[[ DATA RECORDS open ]]

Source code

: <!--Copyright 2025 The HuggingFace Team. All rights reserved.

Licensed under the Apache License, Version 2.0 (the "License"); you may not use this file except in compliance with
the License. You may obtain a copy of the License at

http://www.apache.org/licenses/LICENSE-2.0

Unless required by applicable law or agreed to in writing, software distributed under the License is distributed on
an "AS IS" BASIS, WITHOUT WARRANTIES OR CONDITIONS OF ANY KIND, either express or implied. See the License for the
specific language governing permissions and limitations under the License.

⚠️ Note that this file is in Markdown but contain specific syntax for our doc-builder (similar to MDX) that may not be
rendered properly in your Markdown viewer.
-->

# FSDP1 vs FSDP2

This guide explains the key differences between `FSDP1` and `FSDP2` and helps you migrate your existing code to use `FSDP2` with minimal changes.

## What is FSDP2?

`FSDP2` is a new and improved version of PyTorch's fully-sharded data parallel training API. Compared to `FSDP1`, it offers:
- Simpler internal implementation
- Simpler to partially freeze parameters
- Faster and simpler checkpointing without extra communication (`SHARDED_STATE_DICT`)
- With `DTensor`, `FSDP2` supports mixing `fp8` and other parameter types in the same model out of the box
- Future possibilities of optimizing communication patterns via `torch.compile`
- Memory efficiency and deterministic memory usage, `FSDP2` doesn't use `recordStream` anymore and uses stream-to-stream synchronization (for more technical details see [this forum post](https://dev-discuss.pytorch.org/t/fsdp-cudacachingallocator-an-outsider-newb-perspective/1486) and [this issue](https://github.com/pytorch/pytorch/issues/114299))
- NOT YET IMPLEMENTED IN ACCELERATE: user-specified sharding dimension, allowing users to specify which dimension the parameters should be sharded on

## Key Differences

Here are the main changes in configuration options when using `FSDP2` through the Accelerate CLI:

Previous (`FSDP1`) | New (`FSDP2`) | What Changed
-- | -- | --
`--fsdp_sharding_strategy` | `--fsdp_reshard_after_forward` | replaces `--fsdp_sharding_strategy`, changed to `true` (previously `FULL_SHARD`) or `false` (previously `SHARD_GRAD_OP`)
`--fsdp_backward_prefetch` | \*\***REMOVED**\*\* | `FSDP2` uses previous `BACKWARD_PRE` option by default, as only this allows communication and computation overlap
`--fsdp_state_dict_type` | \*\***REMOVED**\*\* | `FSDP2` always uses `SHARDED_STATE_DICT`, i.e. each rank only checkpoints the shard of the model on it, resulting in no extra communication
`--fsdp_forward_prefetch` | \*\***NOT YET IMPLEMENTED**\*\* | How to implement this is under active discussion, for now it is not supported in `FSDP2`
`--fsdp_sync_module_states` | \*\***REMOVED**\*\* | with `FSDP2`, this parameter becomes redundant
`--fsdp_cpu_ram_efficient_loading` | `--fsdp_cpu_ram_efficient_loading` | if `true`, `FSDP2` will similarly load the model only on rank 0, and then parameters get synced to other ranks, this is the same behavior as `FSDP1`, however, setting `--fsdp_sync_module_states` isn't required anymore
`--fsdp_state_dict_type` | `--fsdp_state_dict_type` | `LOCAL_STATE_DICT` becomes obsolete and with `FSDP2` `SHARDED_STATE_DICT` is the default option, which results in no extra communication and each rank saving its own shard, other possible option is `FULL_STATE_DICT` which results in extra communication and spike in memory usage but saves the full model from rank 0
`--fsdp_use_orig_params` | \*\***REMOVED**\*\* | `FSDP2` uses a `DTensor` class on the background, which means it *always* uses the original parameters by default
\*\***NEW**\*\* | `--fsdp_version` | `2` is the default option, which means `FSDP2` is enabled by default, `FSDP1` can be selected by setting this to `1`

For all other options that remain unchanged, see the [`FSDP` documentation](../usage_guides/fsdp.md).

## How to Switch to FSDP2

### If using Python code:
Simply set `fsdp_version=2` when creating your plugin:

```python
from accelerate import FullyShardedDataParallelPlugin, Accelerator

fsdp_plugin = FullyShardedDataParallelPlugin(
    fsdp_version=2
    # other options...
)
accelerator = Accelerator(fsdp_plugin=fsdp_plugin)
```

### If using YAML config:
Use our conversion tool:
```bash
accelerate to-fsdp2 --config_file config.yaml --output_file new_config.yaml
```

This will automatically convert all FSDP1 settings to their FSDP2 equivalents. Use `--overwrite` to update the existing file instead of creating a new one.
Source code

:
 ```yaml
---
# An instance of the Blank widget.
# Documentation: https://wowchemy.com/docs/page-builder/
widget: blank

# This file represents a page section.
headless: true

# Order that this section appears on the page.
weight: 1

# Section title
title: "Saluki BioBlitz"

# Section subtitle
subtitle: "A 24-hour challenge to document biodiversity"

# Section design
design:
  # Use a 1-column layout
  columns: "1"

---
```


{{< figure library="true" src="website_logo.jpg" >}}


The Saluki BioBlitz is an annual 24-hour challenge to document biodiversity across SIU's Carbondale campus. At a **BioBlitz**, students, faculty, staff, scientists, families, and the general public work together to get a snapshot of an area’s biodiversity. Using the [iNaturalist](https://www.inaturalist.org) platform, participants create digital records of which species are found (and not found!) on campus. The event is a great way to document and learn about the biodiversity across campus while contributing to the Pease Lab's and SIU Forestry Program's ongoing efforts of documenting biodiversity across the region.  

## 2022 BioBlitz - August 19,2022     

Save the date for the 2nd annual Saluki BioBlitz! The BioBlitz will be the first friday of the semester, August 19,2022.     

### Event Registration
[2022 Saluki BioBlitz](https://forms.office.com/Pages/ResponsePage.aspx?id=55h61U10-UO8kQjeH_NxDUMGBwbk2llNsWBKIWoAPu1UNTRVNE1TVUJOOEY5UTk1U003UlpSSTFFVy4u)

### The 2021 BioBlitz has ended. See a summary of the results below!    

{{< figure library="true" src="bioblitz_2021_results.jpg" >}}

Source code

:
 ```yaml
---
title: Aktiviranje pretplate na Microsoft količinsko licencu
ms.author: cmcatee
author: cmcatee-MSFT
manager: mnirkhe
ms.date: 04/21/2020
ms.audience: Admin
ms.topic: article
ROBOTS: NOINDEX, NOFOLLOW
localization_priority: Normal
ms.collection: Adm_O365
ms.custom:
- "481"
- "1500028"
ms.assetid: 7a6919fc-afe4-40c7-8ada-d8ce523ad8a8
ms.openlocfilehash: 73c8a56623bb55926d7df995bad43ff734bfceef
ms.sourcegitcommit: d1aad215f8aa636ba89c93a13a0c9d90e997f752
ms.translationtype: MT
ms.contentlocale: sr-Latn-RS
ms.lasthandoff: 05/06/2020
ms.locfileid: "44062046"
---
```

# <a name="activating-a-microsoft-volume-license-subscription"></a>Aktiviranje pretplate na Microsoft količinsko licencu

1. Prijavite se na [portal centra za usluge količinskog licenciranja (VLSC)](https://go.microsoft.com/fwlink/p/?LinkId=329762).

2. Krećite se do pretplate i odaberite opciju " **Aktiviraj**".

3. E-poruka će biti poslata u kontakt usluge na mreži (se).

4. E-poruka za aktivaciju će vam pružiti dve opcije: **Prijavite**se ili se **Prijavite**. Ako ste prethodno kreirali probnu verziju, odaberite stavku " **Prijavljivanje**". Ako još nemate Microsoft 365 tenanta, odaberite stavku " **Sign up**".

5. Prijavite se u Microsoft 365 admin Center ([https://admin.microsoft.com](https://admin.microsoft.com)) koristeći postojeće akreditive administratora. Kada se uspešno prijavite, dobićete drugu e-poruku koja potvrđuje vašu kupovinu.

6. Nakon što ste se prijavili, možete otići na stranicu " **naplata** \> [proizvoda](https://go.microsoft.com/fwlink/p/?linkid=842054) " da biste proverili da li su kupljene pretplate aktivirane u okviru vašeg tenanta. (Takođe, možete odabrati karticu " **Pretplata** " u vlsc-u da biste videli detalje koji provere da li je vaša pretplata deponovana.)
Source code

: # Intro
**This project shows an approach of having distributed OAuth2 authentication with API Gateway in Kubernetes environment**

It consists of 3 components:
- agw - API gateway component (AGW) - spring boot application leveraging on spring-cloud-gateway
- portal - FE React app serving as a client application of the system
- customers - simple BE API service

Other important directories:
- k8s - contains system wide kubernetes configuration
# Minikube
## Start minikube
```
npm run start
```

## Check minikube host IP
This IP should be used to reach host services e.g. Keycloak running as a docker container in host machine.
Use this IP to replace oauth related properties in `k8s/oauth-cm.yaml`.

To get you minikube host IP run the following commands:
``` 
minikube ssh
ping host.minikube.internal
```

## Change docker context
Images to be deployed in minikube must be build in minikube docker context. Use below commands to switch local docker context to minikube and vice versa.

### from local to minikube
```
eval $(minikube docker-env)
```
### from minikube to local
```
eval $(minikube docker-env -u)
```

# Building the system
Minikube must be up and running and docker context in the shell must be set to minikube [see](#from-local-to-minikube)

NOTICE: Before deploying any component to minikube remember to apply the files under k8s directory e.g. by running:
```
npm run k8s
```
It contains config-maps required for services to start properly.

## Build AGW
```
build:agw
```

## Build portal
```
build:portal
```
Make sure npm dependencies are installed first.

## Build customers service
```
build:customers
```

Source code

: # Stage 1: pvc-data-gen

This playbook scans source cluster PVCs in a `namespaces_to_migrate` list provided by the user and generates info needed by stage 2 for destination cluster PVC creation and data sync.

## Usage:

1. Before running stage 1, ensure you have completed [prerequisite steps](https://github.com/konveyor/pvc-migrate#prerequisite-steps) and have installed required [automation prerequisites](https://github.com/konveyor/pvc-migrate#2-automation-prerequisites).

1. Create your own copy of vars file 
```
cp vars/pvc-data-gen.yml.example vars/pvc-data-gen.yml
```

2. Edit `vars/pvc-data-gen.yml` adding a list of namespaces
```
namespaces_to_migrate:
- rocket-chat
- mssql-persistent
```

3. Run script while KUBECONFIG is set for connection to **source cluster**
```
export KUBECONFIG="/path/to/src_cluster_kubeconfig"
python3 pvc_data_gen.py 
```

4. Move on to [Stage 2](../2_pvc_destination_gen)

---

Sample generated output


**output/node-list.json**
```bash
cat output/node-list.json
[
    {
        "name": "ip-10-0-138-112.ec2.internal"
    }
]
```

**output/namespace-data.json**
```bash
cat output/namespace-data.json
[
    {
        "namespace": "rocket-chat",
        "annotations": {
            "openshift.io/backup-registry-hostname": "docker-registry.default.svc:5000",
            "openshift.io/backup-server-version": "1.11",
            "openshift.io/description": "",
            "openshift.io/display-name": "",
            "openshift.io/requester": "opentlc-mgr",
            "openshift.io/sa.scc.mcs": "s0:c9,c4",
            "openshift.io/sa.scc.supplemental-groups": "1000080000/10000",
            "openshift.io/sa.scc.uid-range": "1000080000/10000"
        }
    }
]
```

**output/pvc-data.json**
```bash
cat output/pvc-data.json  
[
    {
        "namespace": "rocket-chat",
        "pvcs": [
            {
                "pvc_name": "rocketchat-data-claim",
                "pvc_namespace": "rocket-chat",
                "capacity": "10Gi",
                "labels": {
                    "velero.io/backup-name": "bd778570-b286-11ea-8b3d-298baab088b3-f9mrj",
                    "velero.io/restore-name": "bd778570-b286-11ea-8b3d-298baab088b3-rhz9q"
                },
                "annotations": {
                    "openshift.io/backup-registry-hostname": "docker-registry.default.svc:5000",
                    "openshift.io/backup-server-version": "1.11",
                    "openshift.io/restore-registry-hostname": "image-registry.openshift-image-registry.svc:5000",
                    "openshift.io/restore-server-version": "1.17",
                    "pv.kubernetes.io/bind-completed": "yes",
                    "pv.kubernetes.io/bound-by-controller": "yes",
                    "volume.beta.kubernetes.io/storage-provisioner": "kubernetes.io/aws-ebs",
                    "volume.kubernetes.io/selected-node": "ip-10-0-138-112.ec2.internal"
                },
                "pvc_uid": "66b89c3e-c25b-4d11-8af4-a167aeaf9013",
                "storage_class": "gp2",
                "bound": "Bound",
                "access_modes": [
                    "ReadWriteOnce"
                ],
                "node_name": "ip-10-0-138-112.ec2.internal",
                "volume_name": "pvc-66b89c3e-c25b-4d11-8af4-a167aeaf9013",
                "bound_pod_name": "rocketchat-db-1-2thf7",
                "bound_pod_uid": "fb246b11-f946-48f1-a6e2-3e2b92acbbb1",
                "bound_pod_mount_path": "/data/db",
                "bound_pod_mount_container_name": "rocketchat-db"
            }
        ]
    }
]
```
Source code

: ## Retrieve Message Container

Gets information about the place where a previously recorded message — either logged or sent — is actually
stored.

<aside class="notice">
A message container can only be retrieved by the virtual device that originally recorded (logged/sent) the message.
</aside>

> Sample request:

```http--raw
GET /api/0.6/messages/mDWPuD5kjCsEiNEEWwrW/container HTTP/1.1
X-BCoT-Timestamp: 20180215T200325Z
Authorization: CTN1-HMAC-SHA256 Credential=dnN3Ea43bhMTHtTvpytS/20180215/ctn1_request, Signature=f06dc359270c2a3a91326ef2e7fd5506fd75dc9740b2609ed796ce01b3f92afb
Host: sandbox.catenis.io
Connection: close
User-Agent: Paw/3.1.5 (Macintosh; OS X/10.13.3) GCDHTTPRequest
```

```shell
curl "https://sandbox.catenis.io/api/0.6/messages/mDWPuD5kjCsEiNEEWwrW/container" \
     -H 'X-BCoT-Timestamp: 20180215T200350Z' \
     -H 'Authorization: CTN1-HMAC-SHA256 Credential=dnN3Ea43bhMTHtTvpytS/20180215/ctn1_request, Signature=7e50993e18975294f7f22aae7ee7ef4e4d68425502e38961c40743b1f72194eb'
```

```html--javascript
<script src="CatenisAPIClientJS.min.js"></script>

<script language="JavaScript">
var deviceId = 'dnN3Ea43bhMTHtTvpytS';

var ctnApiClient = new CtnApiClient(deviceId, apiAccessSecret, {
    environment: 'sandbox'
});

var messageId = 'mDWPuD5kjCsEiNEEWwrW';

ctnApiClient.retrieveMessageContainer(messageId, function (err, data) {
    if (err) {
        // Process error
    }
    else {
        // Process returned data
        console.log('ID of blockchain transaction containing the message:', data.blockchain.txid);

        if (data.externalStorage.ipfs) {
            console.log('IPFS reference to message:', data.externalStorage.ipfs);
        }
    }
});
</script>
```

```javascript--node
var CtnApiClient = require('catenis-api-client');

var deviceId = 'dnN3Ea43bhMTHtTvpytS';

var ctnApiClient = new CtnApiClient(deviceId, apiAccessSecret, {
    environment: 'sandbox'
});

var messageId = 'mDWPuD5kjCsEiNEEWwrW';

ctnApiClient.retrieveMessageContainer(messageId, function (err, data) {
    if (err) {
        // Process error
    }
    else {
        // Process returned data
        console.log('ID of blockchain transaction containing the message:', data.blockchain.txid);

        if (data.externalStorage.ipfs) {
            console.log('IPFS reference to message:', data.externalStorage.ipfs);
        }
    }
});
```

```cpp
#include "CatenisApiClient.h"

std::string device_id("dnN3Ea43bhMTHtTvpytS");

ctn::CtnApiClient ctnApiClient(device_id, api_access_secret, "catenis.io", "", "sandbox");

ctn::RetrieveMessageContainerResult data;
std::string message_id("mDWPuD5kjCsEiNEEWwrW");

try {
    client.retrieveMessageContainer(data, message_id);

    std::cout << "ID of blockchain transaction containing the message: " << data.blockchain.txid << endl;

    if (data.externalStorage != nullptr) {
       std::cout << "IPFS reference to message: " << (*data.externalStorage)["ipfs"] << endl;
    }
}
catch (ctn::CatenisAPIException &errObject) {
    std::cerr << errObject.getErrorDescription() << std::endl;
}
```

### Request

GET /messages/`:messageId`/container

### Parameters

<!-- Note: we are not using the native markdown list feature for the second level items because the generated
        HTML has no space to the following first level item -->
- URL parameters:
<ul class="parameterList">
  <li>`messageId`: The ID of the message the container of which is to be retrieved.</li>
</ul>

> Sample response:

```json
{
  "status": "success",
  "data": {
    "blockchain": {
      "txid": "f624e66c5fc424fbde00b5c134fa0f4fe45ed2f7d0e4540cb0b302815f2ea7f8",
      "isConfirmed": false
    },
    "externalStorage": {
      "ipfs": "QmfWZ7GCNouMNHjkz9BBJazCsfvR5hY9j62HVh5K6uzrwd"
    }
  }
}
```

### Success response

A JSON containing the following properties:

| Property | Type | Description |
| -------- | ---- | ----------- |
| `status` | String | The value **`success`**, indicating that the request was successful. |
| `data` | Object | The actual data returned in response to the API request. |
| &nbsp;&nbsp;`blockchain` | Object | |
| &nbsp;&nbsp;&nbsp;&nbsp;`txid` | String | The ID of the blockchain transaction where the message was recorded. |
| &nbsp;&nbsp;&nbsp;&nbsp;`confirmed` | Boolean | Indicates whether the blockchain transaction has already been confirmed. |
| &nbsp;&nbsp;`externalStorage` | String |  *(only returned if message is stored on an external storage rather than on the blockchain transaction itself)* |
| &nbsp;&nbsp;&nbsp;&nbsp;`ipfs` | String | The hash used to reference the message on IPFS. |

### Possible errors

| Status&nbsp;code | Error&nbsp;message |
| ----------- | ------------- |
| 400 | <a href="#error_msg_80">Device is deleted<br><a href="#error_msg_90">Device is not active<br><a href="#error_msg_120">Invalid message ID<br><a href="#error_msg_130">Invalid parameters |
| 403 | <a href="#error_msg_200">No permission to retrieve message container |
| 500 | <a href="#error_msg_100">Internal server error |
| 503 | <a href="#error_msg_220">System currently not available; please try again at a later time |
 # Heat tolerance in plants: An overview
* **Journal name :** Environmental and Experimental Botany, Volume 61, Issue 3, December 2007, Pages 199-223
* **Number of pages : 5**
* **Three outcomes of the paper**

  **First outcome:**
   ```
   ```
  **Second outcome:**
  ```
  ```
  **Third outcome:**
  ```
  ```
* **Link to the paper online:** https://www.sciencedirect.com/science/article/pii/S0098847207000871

[[ DATA RECORDS closed ]]

• **TASK TO CARRY OUT**
Check every line of the records, and copy the ones that hold the word "properties".

• **TASK RESPONSE**
Use this IP to replace oauth related properties in `k8s/oauth-cm.yaml`.
A JSON containing the following properties:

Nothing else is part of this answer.